-- What you need to do --
Reproduce all the entries beneath this sentence exactly.

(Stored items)
BEGIN

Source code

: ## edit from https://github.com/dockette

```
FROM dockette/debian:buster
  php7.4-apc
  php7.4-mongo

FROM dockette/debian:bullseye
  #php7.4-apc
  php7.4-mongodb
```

END

-- Task solution --
Source code

: ## edit from https://github.com/dockette

```
FROM dockette/debian:buster
  php7.4-apc
  php7.4-mongo

FROM dockette/debian:bullseye
  #php7.4-apc
  php7.4-mongodb
```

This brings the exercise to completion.